基于深度神经网络的粒子图像测速算法

Particle image velocimetry based on a deep neural network

粒子图像测速(PIV)作为一种流体力学实验技术,能够从流体图像中获取全局、定量的速度场信息。随着人工智能技术的发展,设计用于粒子图像测速的深度学习技术具有广泛的应用前景和研究价值。借鉴在计算机视觉领域用于运动估计的光流神经网络,采用人工合成的粒子图像数据集进行监督学习训练,从而获得适用于流体运动估计的深度神经网络模型,并且能够高效地提供单像素级别分辨率的速度场。文中采用人工合成的湍流流场粒子图像进行初步实验评估,并讨论PIV神经网络的隐藏层输出和内在原理,同时将训练而成的深度神经网络模型与传统的相关分析法、光流法对比;随后进行射流流场测速实验,验证深度神经网络PIV的实用性。实验结果表明,文中提出的基于深度神经网络的粒子图像测速在精度、分辨率、计算效率上具有优势。

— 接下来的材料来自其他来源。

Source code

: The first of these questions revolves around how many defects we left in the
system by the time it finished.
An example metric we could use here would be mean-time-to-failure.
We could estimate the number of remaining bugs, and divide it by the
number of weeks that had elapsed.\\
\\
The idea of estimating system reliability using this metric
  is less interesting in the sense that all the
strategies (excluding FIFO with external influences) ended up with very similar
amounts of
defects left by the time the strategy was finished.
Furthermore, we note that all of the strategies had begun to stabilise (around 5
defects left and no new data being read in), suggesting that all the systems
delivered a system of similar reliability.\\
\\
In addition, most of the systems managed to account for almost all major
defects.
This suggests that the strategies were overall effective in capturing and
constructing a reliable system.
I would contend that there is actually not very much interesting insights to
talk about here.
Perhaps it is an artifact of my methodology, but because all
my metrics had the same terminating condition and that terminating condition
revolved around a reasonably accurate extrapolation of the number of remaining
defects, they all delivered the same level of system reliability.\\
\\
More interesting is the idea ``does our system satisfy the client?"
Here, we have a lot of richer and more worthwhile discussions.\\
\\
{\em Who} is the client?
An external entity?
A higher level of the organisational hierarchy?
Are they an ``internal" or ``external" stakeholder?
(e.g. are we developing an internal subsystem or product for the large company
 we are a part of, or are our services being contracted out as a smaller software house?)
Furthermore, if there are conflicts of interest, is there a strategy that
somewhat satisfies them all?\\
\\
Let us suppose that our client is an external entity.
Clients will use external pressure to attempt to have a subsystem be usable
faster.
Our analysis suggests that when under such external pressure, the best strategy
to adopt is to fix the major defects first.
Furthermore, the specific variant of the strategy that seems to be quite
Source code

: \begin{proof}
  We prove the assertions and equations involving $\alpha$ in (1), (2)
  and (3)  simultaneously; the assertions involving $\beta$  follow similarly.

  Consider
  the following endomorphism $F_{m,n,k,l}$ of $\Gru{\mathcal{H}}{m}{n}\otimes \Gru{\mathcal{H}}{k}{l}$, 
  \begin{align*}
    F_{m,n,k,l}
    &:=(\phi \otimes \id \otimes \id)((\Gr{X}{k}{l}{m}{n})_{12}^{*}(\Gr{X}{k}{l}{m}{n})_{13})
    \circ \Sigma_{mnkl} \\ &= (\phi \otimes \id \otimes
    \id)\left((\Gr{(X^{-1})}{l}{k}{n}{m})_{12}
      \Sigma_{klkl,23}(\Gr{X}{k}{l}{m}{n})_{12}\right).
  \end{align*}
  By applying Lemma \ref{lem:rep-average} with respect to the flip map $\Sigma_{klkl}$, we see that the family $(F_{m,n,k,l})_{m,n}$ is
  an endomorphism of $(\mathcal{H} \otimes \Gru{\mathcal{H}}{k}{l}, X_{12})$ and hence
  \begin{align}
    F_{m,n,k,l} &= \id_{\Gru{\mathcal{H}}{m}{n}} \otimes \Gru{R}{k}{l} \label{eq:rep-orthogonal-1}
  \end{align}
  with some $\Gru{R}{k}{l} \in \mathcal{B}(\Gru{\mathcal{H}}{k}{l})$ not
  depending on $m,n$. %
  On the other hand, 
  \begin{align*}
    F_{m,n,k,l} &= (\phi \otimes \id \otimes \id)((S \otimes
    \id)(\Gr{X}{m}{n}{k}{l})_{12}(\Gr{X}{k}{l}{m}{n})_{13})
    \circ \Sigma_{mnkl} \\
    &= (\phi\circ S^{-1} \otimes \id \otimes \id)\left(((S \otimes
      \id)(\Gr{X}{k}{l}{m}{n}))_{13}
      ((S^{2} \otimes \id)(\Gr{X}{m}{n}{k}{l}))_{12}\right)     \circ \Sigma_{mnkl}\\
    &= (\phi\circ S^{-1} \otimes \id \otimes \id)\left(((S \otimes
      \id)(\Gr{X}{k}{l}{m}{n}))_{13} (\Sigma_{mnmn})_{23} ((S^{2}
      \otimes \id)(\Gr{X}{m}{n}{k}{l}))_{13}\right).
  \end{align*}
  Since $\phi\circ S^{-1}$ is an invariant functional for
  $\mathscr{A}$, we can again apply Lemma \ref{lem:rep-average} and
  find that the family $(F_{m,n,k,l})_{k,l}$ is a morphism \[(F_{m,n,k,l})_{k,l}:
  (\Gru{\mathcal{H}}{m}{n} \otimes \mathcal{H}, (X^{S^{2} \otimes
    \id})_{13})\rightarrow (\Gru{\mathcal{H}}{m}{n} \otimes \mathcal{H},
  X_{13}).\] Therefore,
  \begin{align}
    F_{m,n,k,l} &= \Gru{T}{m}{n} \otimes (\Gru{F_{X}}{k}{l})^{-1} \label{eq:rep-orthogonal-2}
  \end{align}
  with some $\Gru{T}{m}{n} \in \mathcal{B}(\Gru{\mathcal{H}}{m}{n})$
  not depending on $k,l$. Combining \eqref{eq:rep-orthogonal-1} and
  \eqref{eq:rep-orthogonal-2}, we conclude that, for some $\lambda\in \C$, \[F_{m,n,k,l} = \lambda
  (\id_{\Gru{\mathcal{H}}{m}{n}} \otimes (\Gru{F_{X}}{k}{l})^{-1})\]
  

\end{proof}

As an experimental technique for fluid mechanics, particle image velocimetry (PIV) can extract global and quantitative velocity field from images.With the development of artificial intelligence,designing PIV method based on deep learning is quite promising and worth studying.First,the authors in this paper introduce the optical flow neural network which is proposed in the computer vision community.Second,a dataset including particle images and the ground-truth fluid motions is generated to train the parameters of the networks.This leads to a deep neural network for particle image velocimetry which can provide dense motion estimation (one vector for one pixel) efficiently.The featuring of particle image extracted by the neural network is also investigated in this paper.It is found that feature matching improves the accuracy of estimation.The proposed network model is firstly evaluated by a synthetic image sequence of turbulent flow.A jet flow experiment is also carried out in this paper to validate the practicability.The experimental results indicate that compared with the traditional cross- correlation and optical flow methods,the proposed deep neural network has advantages in accuracy,spatial resolution as well as efficiency.